**Saved entries**
BEGIN

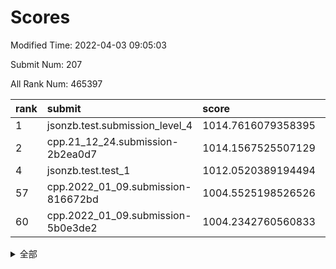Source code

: # Scores

Modified Time: 2022-04-03 09:05:03

Submit Num: 207

All Rank Num: 465397

| rank |               submit               |       score        |       sigma        | pk_num |
| :--- | :--------------------------------- | :----------------- | :----------------- | :----- |
| 1    | jsonzb.test.submission_level_4     | 1014.7616079358395 | 0.8583316614159755 | 8994   |
| 2    | cpp.21_12_24.submission-2b2ea0d7   | 1014.1567525507129 | 0.807226557966342  | 8993   |
| 4    | jsonzb.test.test_1                 | 1012.0520389194494 | 0.8029939957686146 | 8990   |
| 57   | cpp.2022_01_09.submission-816672bd | 1004.5525198526526 | 0.7186759939103486 | 8996   |
| 60   | cpp.2022_01_09.submission-5b0e3de2 | 1004.2342760560833 | 0.7235803947510793 | 8995   |


<details>
<summary>全部</summary>

| rank |                 submit                 |       score        |       sigma        | pk_num |
| :--- | :------------------------------------- | :----------------- | :----------------- | :----- |
| 1    | jsonzb.test.submission_level_4         | 1014.7616079358395 | 0.8583316614159755 | 8994   |
| 2    | cpp.21_12_24.submission-2b2ea0d7       | 1014.1567525507129 | 0.807226557966342  | 8993   |
| 3    | gobigger.level_3.submission_level_3_25 | 1012.2987626895064 | 0.774395844057727  | 8996   |
| 4    | jsonzb.test.test_1                     | 1012.0520389194494 | 0.8029939957686146 | 8990   |
| 5    | gobigger.level_3.submission_level_3_0  | 1011.4796207407265 | 0.7782595185559358 | 8996   |
| 6    | gobigger.level_3.submission_level_3_46 | 1011.4709884594079 | 0.7702226827483891 | 8990   |
| 7    | gobigger.level_3.submission_level_3_34 | 1011.0723292514367 | 0.7602544148169984 | 8991   |
| 8    | gobigger.level_3.submission_level_3_21 | 1011.0483059575332 | 0.7760238101354084 | 8996   |
| 9    | gobigger.level_3.submission_level_3_23 | 1010.9660831450798 | 0.7797440129329631 | 8991   |
| 10   | gobigger.level_3.submission_level_3_22 | 1010.9531150239923 | 0.7709954603803367 | 8995   |
| 11   | gobigger.level_3.submission_level_3_4  | 1010.9234008644556 | 0.7646624171956354 | 8990   |
| 12   | gobigger.level_3.submission_level_3_37 | 1010.8240253538678 | 0.7817569903773811 | 8995   |
| 13   | gobigger.level_3.submission_level_3_8  | 1010.7821947299697 | 0.7648553658779993 | 8987   |
| 14   | gobigger.level_3.submission_level_3_26 | 1010.691815117569  | 0.7599060789202864 | 8995   |
| 15   | gobigger.level_3.submission_level_3_1  | 1010.6466824864546 | 0.7831777432978451 | 8991   |
| 16   | gobigger.level_3.submission_level_3_32 | 1010.6241455706597 | 0.7582113195401203 | 8995   |
| 17   | gobigger.level_3.submission_level_3_15 | 1010.5941479084313 | 0.7694364334514141 | 8997   |
| 18   | gobigger.level_3.submission_level_3_18 | 1010.4114395387761 | 0.7581060042228406 | 8993   |
| 19   | gobigger.level_3.submission_level_3_29 | 1010.4080722598502 | 0.7508545658226992 | 8992   |
| 20   | gobigger.level_3.submission_level_3_28 | 1010.3910445529049 | 0.754825962755903  | 8994   |
| 21   | gobigger.level_3.submission_level_3_42 | 1010.3670386804821 | 0.7572660206658578 | 8998   |
| 22   | gobigger.level_3.submission_level_3_39 | 1010.3126195589349 | 0.7547174277265554 | 8988   |
| 23   | gobigger.level_3.submission_level_3_5  | 1010.2034066728079 | 0.7596067731023366 | 8996   |
| 24   | gobigger.level_3.submission_level_3_13 | 1010.0696623321634 | 0.7401754869723542 | 8992   |
| 25   | gobigger.level_3.submission_level_3_38 | 1010.056370303747  | 0.7643565277600756 | 8997   |
| 26   | gobigger.level_3.submission_level_3_49 | 1009.9923583829485 | 0.7664734283063152 | 8994   |
| 27   | gobigger.level_3.submission_level_3_11 | 1009.9636847340953 | 0.753590345553698  | 8992   |
| 28   | gobigger.level_3.submission_level_3_16 | 1009.9466412478671 | 0.7809436838655885 | 8983   |
| 29   | gobigger.level_3.submission_level_3_6  | 1009.9205806689166 | 0.7367573525587049 | 8993   |
| 30   | gobigger.level_3.submission_level_3_44 | 1009.8966999397333 | 0.735578940406562  | 8998   |
| 31   | gobigger.level_3.submission_level_3_2  | 1009.8618113359317 | 0.746443846732663  | 8991   |
| 32   | gobigger.level_3.submission_level_3_17 | 1009.8200904650978 | 0.7607531631254535 | 8997   |
| 33   | gobigger.level_3.submission_level_3_24 | 1009.7724935408189 | 0.7227947114484377 | 8993   |
| 34   | gobigger.level_3.submission_level_3_41 | 1009.6739293733211 | 0.7483272857675884 | 8991   |
| 35   | gobigger.level_3.submission_level_3_20 | 1009.6637060544133 | 0.7612093878554811 | 8992   |
| 36   | gobigger.level_3.submission_level_3_43 | 1009.6569608939426 | 0.7334369681948714 | 8996   |
| 37   | gobigger.level_3.submission_level_3_36 | 1009.6270772442876 | 0.7472733604616842 | 8995   |
| 38   | gobigger.level_3.submission_level_3_12 | 1009.6132207052361 | 0.750802075974741  | 8995   |
| 39   | gobigger.level_3.submission_level_3_40 | 1009.6047223211044 | 0.7423341358014759 | 8992   |
| 40   | gobigger.level_3.submission_level_3_45 | 1009.518547244025  | 0.757002392068001  | 8995   |
| 41   | gobigger.level_3.submission_level_3_3  | 1009.4883720272204 | 0.7281371078449551 | 8992   |
| 42   | gobigger.level_3.submission_level_3_27 | 1009.3916996384622 | 0.7418075530951939 | 8991   |
| 43   | gobigger.level_3.submission_level_3_31 | 1009.363498508991  | 0.7546971802590385 | 8994   |
| 44   | gobigger.level_3.submission_level_3_47 | 1009.2280303861937 | 0.7675407517141687 | 8996   |
| 45   | gobigger.level_3.submission_level_3_48 | 1009.1350088186051 | 0.7525221911993824 | 8990   |
| 46   | gobigger.level_3.submission_level_3_33 | 1008.9888650486271 | 0.7488849204405714 | 8992   |
| 47   | gobigger.level_3.submission_level_3_19 | 1008.9579547949709 | 0.7438489814953171 | 8993   |
| 48   | gobigger.level_3.submission_level_3_10 | 1008.9526194347192 | 0.7318852697090906 | 8996   |
| 49   | gobigger.level_3.submission_level_3_9  | 1008.9464274858716 | 0.7451528010966457 | 8992   |
| 50   | gobigger.level_3.submission_level_3_35 | 1008.929696541496  | 0.7324194163226919 | 8995   |
| 51   | gobigger.level_3.submission_level_3_30 | 1008.7394319414202 | 0.739284359311946  | 8994   |
| 52   | gobigger.level_3.submission_level_3_7  | 1008.6574681870842 | 0.7370972731270166 | 8990   |
| 53   | gobigger.level_3.submission_level_3_14 | 1007.684515891462  | 0.7430623819389817 | 8998   |
| 54   | gobigger.level_1.submission_level_1_33 | 1005.1322763219417 | 0.7342811552773102 | 8992   |
| 55   | gobigger.level_1.submission_level_1_42 | 1004.6673410329388 | 0.7302816976777474 | 8995   |
| 56   | gobigger.level_1.submission_level_1_31 | 1004.5764640640332 | 0.71282308844616   | 8992   |
| 57   | cpp.2022_01_09.submission-816672bd     | 1004.5525198526526 | 0.7186759939103486 | 8996   |
| 58   | gobigger.level_1.submission_level_1_45 | 1004.538271222988  | 0.7272475412902198 | 8995   |
| 59   | gobigger.level_1.submission_level_1_13 | 1004.2577786655568 | 0.724496735248561  | 8994   |
| 60   | cpp.2022_01_09.submission-5b0e3de2     | 1004.2342760560833 | 0.7235803947510793 | 8995   |
| 61   | gobigger.level_1.submission_level_1_11 | 1004.0764463247801 | 0.7163239378022307 | 8994   |
| 62   | gobigger.level_1.submission_level_1_34 | 1004.030197974733  | 0.710935490518014  | 8997   |
| 63   | gobigger.level_1.submission_level_1_10 | 1003.987602466809  | 0.7168360125277361 | 8997   |
| 64   | gobigger.level_1.submission_level_1_26 | 1003.9406704409948 | 0.7175344483057156 | 8992   |
| 65   | gobigger.level_1.submission_level_1_24 | 1003.9386389858527 | 0.7126596702810503 | 8995   |
| 66   | gobigger.level_1.submission_level_1_0  | 1003.9221671892341 | 0.7158065972953849 | 8988   |
| 67   | gobigger.level_1.submission_level_1_9  | 1003.857843682646  | 0.7199052303207581 | 8993   |
| 68   | gobigger.level_1.submission_level_1_38 | 1003.8549082833028 | 0.7224084404472318 | 8994   |
| 69   | gobigger.level_1.submission_level_1_28 | 1003.7951985079625 | 0.7163341806449319 | 8994   |
| 70   | gobigger.level_1.submission_level_1_14 | 1003.7708069351775 | 0.7144703488791019 | 8992   |
| 71   | gobigger.level_1.submission_level_1_12 | 1003.7431481530657 | 0.7165100840756685 | 8990   |
| 72   | gobigger.level_1.submission_level_1_47 | 1003.742721750833  | 0.7182313320581756 | 8999   |
| 73   | gobigger.level_1.submission_level_1_18 | 1003.7315600941514 | 0.7266732990150652 | 8992   |
| 74   | gobigger.level_1.submission_level_1_15 | 1003.7194612784165 | 0.7196859596323995 | 8994   |
| 75   | gobigger.level_1.submission_level_1_22 | 1003.7019864899773 | 0.7140063867328172 | 8992   |
| 76   | gobigger.level_1.submission_level_1_30 | 1003.700528246365  | 0.7236067680150504 | 8996   |
| 77   | gobigger.level_1.submission_level_1_21 | 1003.6979135324772 | 0.7213323399639363 | 8994   |
| 78   | gobigger.level_1.submission_level_1_46 | 1003.6923413664957 | 0.7186171343149247 | 8994   |
| 79   | gobigger.level_1.submission_level_1_32 | 1003.6461318002267 | 0.7118469836643538 | 8995   |
| 80   | gobigger.level_1.submission_level_1_19 | 1003.6459840494584 | 0.7163114247909328 | 8997   |
| 81   | gobigger.level_1.submission_level_1_6  | 1003.5943443003729 | 0.7067310424606994 | 8990   |
| 82   | gobigger.level_1.submission_level_1_1  | 1003.5609990012706 | 0.7292295111925348 | 8992   |
| 83   | gobigger.level_1.submission_level_1_17 | 1003.5352162339149 | 0.7138240199817542 | 8993   |
| 84   | gobigger.level_1.submission_level_1_37 | 1003.4961101331364 | 0.7210717021045993 | 8996   |
| 85   | gobigger.level_1.submission_level_1_39 | 1003.4631379425225 | 0.7269572755582037 | 8992   |
| 86   | gobigger.level_1.submission_level_1_5  | 1003.45107413514   | 0.711375358760567  | 8993   |
| 87   | gobigger.level_1.submission_level_1_36 | 1003.380444611944  | 0.7314971604847488 | 8993   |
| 88   | gobigger.level_1.submission_level_1_8  | 1003.2133605656254 | 0.7322309968738454 | 8987   |
| 89   | gobigger.level_1.submission_level_1_27 | 1003.2034550131826 | 0.7302543876012044 | 8996   |
| 90   | gobigger.level_1.submission_level_1_43 | 1003.1890764247427 | 0.718331553150681  | 8998   |
| 91   | gobigger.level_1.submission_level_1_44 | 1003.1690545195476 | 0.7099295973922561 | 8988   |
| 92   | gobigger.level_1.submission_level_1_41 | 1003.1688807238289 | 0.7192471973935844 | 8996   |
| 93   | gobigger.level_1.submission_level_1_16 | 1003.1588114551716 | 0.7136427992050266 | 8995   |
| 94   | gobigger.level_1.submission_level_1_23 | 1003.1207321420306 | 0.7125589429549778 | 8995   |
| 95   | gobigger.level_1.submission_level_1_40 | 1003.1162830891883 | 0.7176645289580322 | 8991   |
| 96   | gobigger.level_1.submission_level_1_49 | 1003.0022535114246 | 0.7267099759516169 | 8992   |
| 97   | gobigger.level_1.submission_level_1_48 | 1002.9299954524947 | 0.7088182234688637 | 8995   |
| 98   | gobigger.level_1.submission_level_1_29 | 1002.6358035924391 | 0.7264710248664036 | 8996   |
| 99   | gobigger.level_1.submission_level_1_7  | 1002.5409625111122 | 0.71359454766057   | 8994   |
| 100  | gobigger.level_1.submission_level_1_35 | 1002.5239317729737 | 0.7220497306760213 | 8996   |
| 101  | gobigger.level_1.submission_level_1_4  | 1002.4608291352935 | 0.7146365898250482 | 8991   |
| 102  | gobigger.level_1.submission_level_1_2  | 1002.235493812654  | 0.716437553948063  | 8992   |
| 103  | gobigger.level_1.submission_level_1_25 | 1002.1523704321526 | 0.7117727185587112 | 8989   |
| 104  | gobigger.level_1.submission_level_1_20 | 1002.1481952269206 | 0.7170575085270243 | 8990   |
| 105  | gobigger.level_1.submission_level_1_3  | 1001.8849921733075 | 0.7171427630522605 | 8992   |
| 106  | gobigger.random.submission_random_5    | 997.8849534872475  | 0.7017940305325087 | 8991   |
| 107  | gobigger.random.submission_random_7    | 997.0916888306269  | 0.700017590400243  | 8993   |
| 108  | gobigger.random.submission_random_23   | 997.0851468990995  | 0.7121451001436594 | 8994   |
| 109  | gobigger.random.submission_random_31   | 996.9917470300217  | 0.7049686843518538 | 8998   |
| 110  | gobigger.random.submission_random_37   | 996.904751999154   | 0.7106261458029274 | 8993   |
| 111  | gobigger.random.submission_random_46   | 996.8355526023435  | 0.7056784749714773 | 8990   |
| 112  | gobigger.random.submission_random_48   | 996.8267358650745  | 0.7091101130040209 | 8991   |
| 113  | gobigger.random.submission_random_14   | 996.7584233755895  | 0.7122623519514176 | 8988   |
| 114  | gobigger.random.submission_random_36   | 996.7328642855815  | 0.7005726921828589 | 8995   |
| 115  | gobigger.random.submission_random_11   | 996.7092285759641  | 0.7112617057230531 | 8995   |
| 116  | gobigger.random.submission_random_12   | 996.5726475835337  | 0.7233882643039428 | 8991   |
| 117  | gobigger.random.submission_random_19   | 996.5234664034249  | 0.7214296944034408 | 8992   |
| 118  | gobigger.random.submission_random_24   | 996.4213768183105  | 0.7165186157703533 | 8995   |
| 119  | gobigger.random.submission_random_38   | 996.4008085371697  | 0.7009867306526333 | 8994   |
| 120  | gobigger.random.submission_random_2    | 996.3911635800824  | 0.7126011745125893 | 8994   |
| 121  | gobigger.random.submission_random_3    | 996.3592035215978  | 0.7160538333203328 | 8994   |
| 122  | gobigger.random.submission_random_41   | 996.3491749745822  | 0.7043093625981296 | 8999   |
| 123  | gobigger.random.submission_random_25   | 996.336719657342   | 0.7106007782036695 | 8995   |
| 124  | gobigger.random.submission_random_6    | 996.3334750535599  | 0.7025635475259615 | 8988   |
| 125  | gobigger.random.submission_random_0    | 996.2885400461579  | 0.71254625846099   | 8992   |
| 126  | gobigger.random.submission_random_39   | 996.2192179511645  | 0.7034311830070247 | 8994   |
| 127  | gobigger.random.submission_random_28   | 996.1882308932275  | 0.7092096801429362 | 8998   |
| 128  | gobigger.random.submission_random_26   | 996.0695700387645  | 0.7031680393431405 | 8993   |
| 129  | gobigger.random.submission_random_13   | 996.0516943221835  | 0.7143236097419161 | 8995   |
| 130  | gobigger.random.submission_random_45   | 996.0330226629128  | 0.7163384957858573 | 8991   |
| 131  | gobigger.random.submission_random_33   | 995.9976903894199  | 0.7045868586724963 | 8998   |
| 132  | gobigger.random.submission_random_9    | 995.9864922964861  | 0.7091905344333391 | 8994   |
| 133  | gobigger.random.submission_random_32   | 995.8887018311223  | 0.7131463811105974 | 8996   |
| 134  | gobigger.random.submission_random_15   | 995.816281327987   | 0.7098449612297393 | 8989   |
| 135  | gobigger.random.submission_random_18   | 995.7605038356875  | 0.7167123738543643 | 8995   |
| 136  | gobigger.random.submission_random_10   | 995.7470342816305  | 0.7174578825112655 | 8993   |
| 137  | gobigger.random.submission_random_43   | 995.7272242966657  | 0.7059803878185811 | 8998   |
| 138  | gobigger.random.submission_random_30   | 995.7203195206154  | 0.7119042939607956 | 8989   |
| 139  | gobigger.random.submission_random_21   | 995.6636035495774  | 0.7046404995448325 | 8991   |
| 140  | gobigger.random.submission_random_20   | 995.6589684531987  | 0.7153959710492901 | 8995   |
| 141  | gobigger.random.submission_random_8    | 995.6550409605906  | 0.7112388103185303 | 8996   |
| 142  | gobigger.random.submission_random_16   | 995.6357964607262  | 0.693113441910479  | 8995   |
| 143  | gobigger.random.submission_random_22   | 995.6247834846332  | 0.7217023151352463 | 8995   |
| 144  | gobigger.random.submission_random_44   | 995.5350859764677  | 0.714664214031047  | 8994   |
| 145  | gobigger.random.submission_random_1    | 995.4588468924954  | 0.7091188897697017 | 8996   |
| 146  | gobigger.random.submission_random_29   | 995.3937856800122  | 0.7193311322879735 | 8991   |
| 147  | gobigger.random.submission_random_27   | 995.354405265686   | 0.7331433959157257 | 8990   |
| 148  | gobigger.random.submission_random_4    | 995.2311500115236  | 0.7049559314706131 | 8991   |
| 149  | gobigger.random.submission_random_49   | 995.1756399934388  | 0.7139011106862206 | 8995   |
| 150  | gobigger.random.submission_random_40   | 995.1719164716828  | 0.710857487391755  | 8992   |
| 151  | gobigger.random.submission_random_42   | 995.0852329781103  | 0.7241063153301919 | 8993   |
| 152  | gobigger.random.submission_random_47   | 995.0262123772503  | 0.7083504930837433 | 8992   |
| 153  | gobigger.random.submission_random_17   | 994.7826596985255  | 0.6995740060917617 | 8993   |
| 154  | gobigger.random.submission_random_35   | 994.7248354496444  | 0.7278706201861013 | 8995   |
| 155  | gobigger.random.submission_random_34   | 994.2386281641475  | 0.7229228463730744 | 8991   |
| 156  | gobigger.level_2.submission_level_2_49 | 993.7153387986217  | 0.7234409620978663 | 8997   |
| 157  | gobigger.level_2.submission_level_2_40 | 993.6810510440845  | 0.7359003792371938 | 8986   |
| 158  | gobigger.level_2.submission_level_2_26 | 993.5737102898055  | 0.7436535767471082 | 8993   |
| 159  | gobigger.level_2.submission_level_2_5  | 993.5599579999994  | 0.7357741215559267 | 8993   |
| 160  | gobigger.level_2.submission_level_2_35 | 993.0227271905095  | 0.7427865883937551 | 8989   |
| 161  | gobigger.level_2.submission_level_2_27 | 993.0042155305365  | 0.7301383528652268 | 8993   |
| 162  | gobigger.level_2.submission_level_2_16 | 992.8736871770512  | 0.749296602147753  | 8986   |
| 163  | gobigger.level_2.submission_level_2_47 | 992.7124869168367  | 0.7254732876400523 | 8990   |
| 164  | gobigger.level_2.submission_level_2_43 | 992.6761848604455  | 0.7325230379864828 | 8999   |
| 165  | gobigger.level_2.submission_level_2_22 | 992.6407519439501  | 0.7529303074630666 | 8992   |
| 166  | gobigger.level_2.submission_level_2_23 | 992.5873419852172  | 0.7475098449872271 | 8999   |
| 167  | gobigger.level_2.submission_level_2_28 | 992.5813007112598  | 0.7459615439823344 | 8993   |
| 168  | gobigger.level_2.submission_level_2_46 | 992.5151562742378  | 0.7424898551056645 | 8993   |
| 169  | gobigger.level_2.submission_level_2_48 | 992.510113275191   | 0.7518870038411296 | 8996   |
| 170  | gobigger.level_2.submission_level_2_25 | 992.4630494731664  | 0.7366478283878134 | 8997   |
| 171  | gobigger.level_2.submission_level_2_6  | 992.4363122794714  | 0.7393035198345833 | 8991   |
| 172  | gobigger.level_2.submission_level_2_13 | 992.4182828232401  | 0.7445737282654648 | 8996   |
| 173  | gobigger.level_2.submission_level_2_38 | 992.3953761826069  | 0.7535116632009156 | 8995   |
| 174  | gobigger.level_2.submission_level_2_33 | 992.3942603797308  | 0.7480032066669755 | 8992   |
| 175  | gobigger.level_2.submission_level_2_20 | 992.2810304221302  | 0.748699354334967  | 8991   |
| 176  | gobigger.level_2.submission_level_2_11 | 992.1647924649232  | 0.7502135888241267 | 8995   |
| 177  | gobigger.level_2.submission_level_2_4  | 992.1314212665825  | 0.766444463687151  | 8996   |
| 178  | gobigger.level_2.submission_level_2_42 | 992.1201051875591  | 0.7442579977768273 | 8988   |
| 179  | gobigger.level_2.submission_level_2_10 | 992.0795610841745  | 0.7612514848780911 | 8990   |
| 180  | gobigger.level_2.submission_level_2_15 | 992.0236256249606  | 0.7271884856275718 | 8991   |
| 181  | gobigger.level_2.submission_level_2_9  | 991.9780972958479  | 0.7495482535169375 | 8991   |
| 182  | gobigger.level_2.submission_level_2_24 | 991.7932141595775  | 0.7462125067531865 | 8996   |
| 183  | gobigger.level_2.submission_level_2_0  | 991.7544081609112  | 0.7717610006299785 | 8994   |
| 184  | gobigger.level_2.submission_level_2_7  | 991.7200473415222  | 0.7469029026481526 | 8996   |
| 185  | gobigger.level_2.submission_level_2_1  | 991.6858570466416  | 0.737878453664604  | 8990   |
| 186  | gobigger.level_2.submission_level_2_41 | 991.5988890695038  | 0.7345504915532606 | 8993   |
| 187  | gobigger.level_2.submission_level_2_17 | 991.5722758044166  | 0.76281423128536   | 8996   |
| 188  | gobigger.level_2.submission_level_2_29 | 991.4984227783273  | 0.7569052919551609 | 8992   |
| 189  | gobigger.level_2.submission_level_2_37 | 991.4718637064858  | 0.7564398310747766 | 8995   |
| 190  | gobigger.level_2.submission_level_2_18 | 991.4619773691238  | 0.7626364565466877 | 8992   |
| 191  | gobigger.level_2.submission_level_2_45 | 991.3726029969694  | 0.7474610433966206 | 8989   |
| 192  | gobigger.level_2.submission_level_2_31 | 991.3693129952167  | 0.7517752823478557 | 8992   |
| 193  | gobigger.level_2.submission_level_2_39 | 991.3321364656548  | 0.7284838418881794 | 8993   |
| 194  | gobigger.level_2.submission_level_2_14 | 991.2921758074992  | 0.7385840597092109 | 8992   |
| 195  | gobigger.level_2.submission_level_2_19 | 991.2849384360018  | 0.7543094616448949 | 8993   |
| 196  | gobigger.level_2.submission_level_2_21 | 991.0599988177951  | 0.7417592363199494 | 8993   |
| 197  | gobigger.level_2.submission_level_2_3  | 991.010993742094   | 0.7491791232851321 | 8993   |
| 198  | gobigger.level_2.submission_level_2_34 | 990.9904816046919  | 0.7496645834718645 | 8993   |
| 199  | gobigger.level_2.submission_level_2_32 | 990.9666884218954  | 0.761499276437579  | 8991   |
| 200  | gobigger.level_2.submission_level_2_12 | 990.9627353110092  | 0.7780302858860434 | 8995   |
| 201  | gobigger.level_2.submission_level_2_44 | 990.8539823496405  | 0.7860485673333375 | 8995   |
| 202  | gobigger.level_2.submission_level_2_8  | 990.839155563234   | 0.7510462644232221 | 8990   |
| 203  | gobigger.level_2.submission_level_2_36 | 990.8287732029451  | 0.7742497138020945 | 8990   |
| 204  | gobigger.level_2.submission_level_2_30 | 990.5113999258585  | 0.7694924977504055 | 8989   |
| 205  | gobigger.level_2.submission_level_2_2  | 990.2897989847635  | 0.7457136686577117 | 8992   |
| 206  | gobigger.none.submission_none_0        | 977.4970529962206  | 1.335141548539328  | 8990   |
| 207  | gobigger.none.submission_none_1        | 973.101036405081   | 1.8462838579168004 | 8993   |

</details>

END

**Aim of the exercise**
Taking the line with "gobigger.level_3.submission_level_3_27 | 1009.3916996384622" as the first and the line with "gobigger.level_3.submission_level_3_31 | 1009.363498508991" as the last, retype that stretch of the data above exactly, with no other lines.

**Your solution**
| 42   | gobigger.level_3.submission_level_3_27 | 1009.3916996384622 | 0.7418075530951939 | 8991   |
| 43   | gobigger.level_3.submission_level_3_31 | 1009.363498508991  | 0.7546971802590385 | 8994   |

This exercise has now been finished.